The code above expresses an abstract computation that we can save in a variable, manipulate further, or just print:

bmi_expr = pl.col("weight") / (pl.col("height") ** 2)
print(bmi_expr)
[(col("weight")) / (col("height").pow([dyn int: 2]))]

Because expressions are lazy, no computations have taken place yet. That's what we need contexts for.

Contexts

Polars expressions need a context in which they are executed to produce a result. Depending on the context it is used in, the same Polars expression can produce different results.
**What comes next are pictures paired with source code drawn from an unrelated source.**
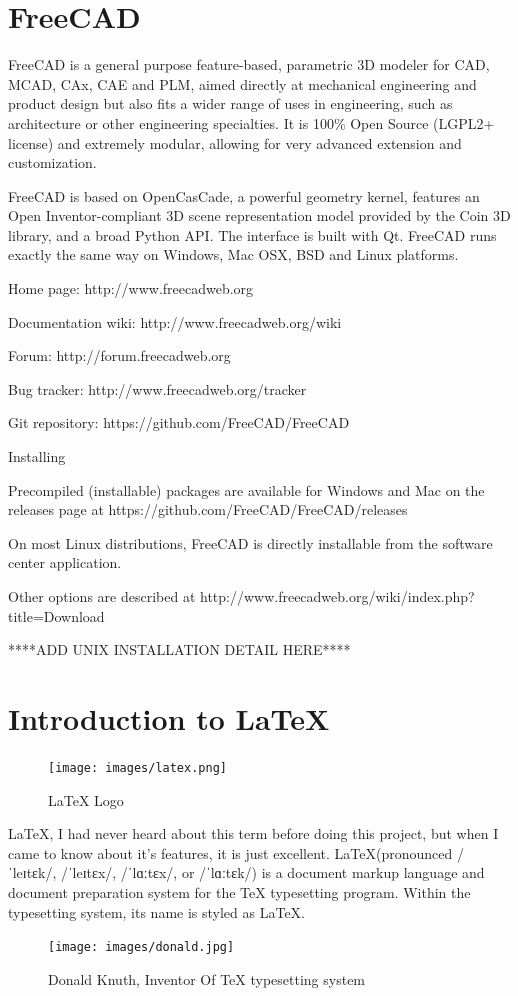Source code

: \section{FreeCAD}
FreeCAD is a general purpose feature-based, parametric 3D modeler for CAD, MCAD, CAx, CAE and PLM, aimed directly at mechanical engineering and product design but also fits a wider range of uses in engineering, such as architecture or other engineering specialties. It is 100\% Open Source (LGPL2+ license) and extremely modular, allowing for very advanced extension and customization.

FreeCAD is based on OpenCasCade, a powerful geometry kernel, features an Open Inventor-compliant 3D scene representation model provided by the Coin 3D library, and a broad Python API. The interface is built with Qt. FreeCAD runs exactly the same way on Windows, Mac OSX, BSD and Linux platforms.

Home page: http://www.freecadweb.org

Documentation wiki: http://www.freecadweb.org/wiki

Forum: http://forum.freecadweb.org

Bug tracker: http://www.freecadweb.org/tracker

Git repository: https://github.com/FreeCAD/FreeCAD

Installing

Precompiled (installable) packages are available for Windows and Mac on the releases page at https://github.com/FreeCAD/FreeCAD/releases

On most Linux distributions, FreeCAD is directly installable from the software center application.

Other options are described at http://www.freecadweb.org/wiki/index.php?title=Download

****ADD UNIX INSTALLATION DETAIL HERE****


\section{Introduction to \LaTeX}
\begin{figure}[ht]
\centering
\texttt{[image: images/latex.png]}
\caption{\LaTeX{} Logo}
\end{figure}
\hspace{-1.8em} \LaTeX{}, I had never heard about this term before doing this project,
but when I came to know about it's features, it is just excellent. 
\LaTeX (pronounced /ˈleɪtɛk/, /ˈleɪtɛx/, /ˈlɑːtɛx/, or /ˈlɑːtɛk/) is a 
document markup language and document preparation system for the \TeX{} 
typesetting  program. Within the typesetting system, its name is styled 
as \LaTeX.
\begin{figure}[ht]
\centering
\texttt{[image: images/donald.jpg]}
\caption{Donald Knuth, Inventor Of \TeX{} typesetting system}
\end{figure}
In this section, we will learn about the four most common contexts that Polars provides1:

  1. select
  2. with_columns
  3. filter
  4. group_by

We use the dataframe below to show how each of the contexts works.

from datetime import date

df = pl.DataFrame(
    {
        "name": ["Alice Archer", "Ben Brown", "Chloe Cooper", "Daniel Donovan"],
        "birthdate": [
            date(1997, 1, 10),
            date(1985, 2, 15),
            date(1983, 3, 22),
            date(1981, 4, 30),
        ],
        "weight": [57.9, 72.5, 53.6, 83.1],  # (kg)
        "height": [1.56, 1.77, 1.65, 1.75],  # (m)
    }
)

print(df)
use chrono::prelude::*;
use polars::prelude::*;

let df: DataFrame = df!(
    "name" => ["Alice Archer", "Ben Brown", "Chloe Cooper", "Daniel Donovan"],
    "birthdate" => [
        NaiveDate::from_ymd_opt(1997, 1, 10).unwrap(),
        NaiveDate::from_ymd_opt(1985, 2, 15).unwrap(),
        NaiveDate::from_ymd_opt(1983, 3, 22).unwrap(),
        NaiveDate::from_ymd_opt(1981, 4, 30).unwrap(),
    ],
    "weight" => [57.9, 72.5, 53.6, 83.1],  // (kg)
    "height" => [1.56, 1.77, 1.65, 1.75],  // (m)
)
.unwrap();
println!("{}", df);
shape: (4, 4)
┌────────────────┬────────────┬────────┬────────┐
│ name           ┆ birthdate  ┆ weight ┆ height │
│ ---            ┆ ---        ┆ ---    ┆ ---    │
│ str            ┆ date       ┆ f64    ┆ f64    │
╞════════════════╪════════════╪════════╪════════╡
│ Alice Archer   ┆ 1997-01-10 ┆ 57.9   ┆ 1.56   │
│ Ben Brown      ┆ 1985-02-15 ┆ 72.5   ┆ 1.77   │
│ Chloe Cooper   ┆ 1983-03-22 ┆ 53.6   ┆ 1.65   │
│ Daniel Donovan ┆ 1981-04-30 ┆ 83.1   ┆ 1.75   │
└────────────────┴────────────┴────────┴────────┘

select

The selection context select applies expressions over columns. The context select may produce new columns that are aggregations, combinations of other columns, or literals:

select

result = df.select(
    bmi=bmi_expr,
    avg_bmi=bmi_expr.mean(),
    ideal_max_bmi=25,
)
print(result)

select

let bmi = col("weight") / col("height").pow(2);
let result = df
    .clone()
    .lazy()
    .select([
        bmi.clone().alias("bmi"),
        bmi.clone().mean().alias("avg_bmi"),
        lit(25).alias("ideal_max_bmi"),
    ])
    .collect()?;
println!("{}", result);

shape: (4, 3)
┌───────────┬───────────┬───────────────┐
│ bmi       ┆ avg_bmi   ┆ ideal_max_bmi │
│ ---       ┆ ---       ┆ ---           │
│ f64       ┆ f64       ┆ i32           │
╞═══════════╪═══════════╪═══════════════╡
│ 23.791913 ┆ 23.438973 ┆ 25            │
│ 23.141498 ┆ 23.438973 ┆ 25            │
│ 19.687787 ┆ 23.438973 ┆ 25            │
│ 27.134694 ┆ 23.438973 ┆ 25            │
└───────────┴───────────┴───────────────┘

The expressions in a context select must produce series that are all the same length or they must produce a scalar. Scalars will be broadcast to match the length of the remaining series. Literals, like the number used above, are also broadcast.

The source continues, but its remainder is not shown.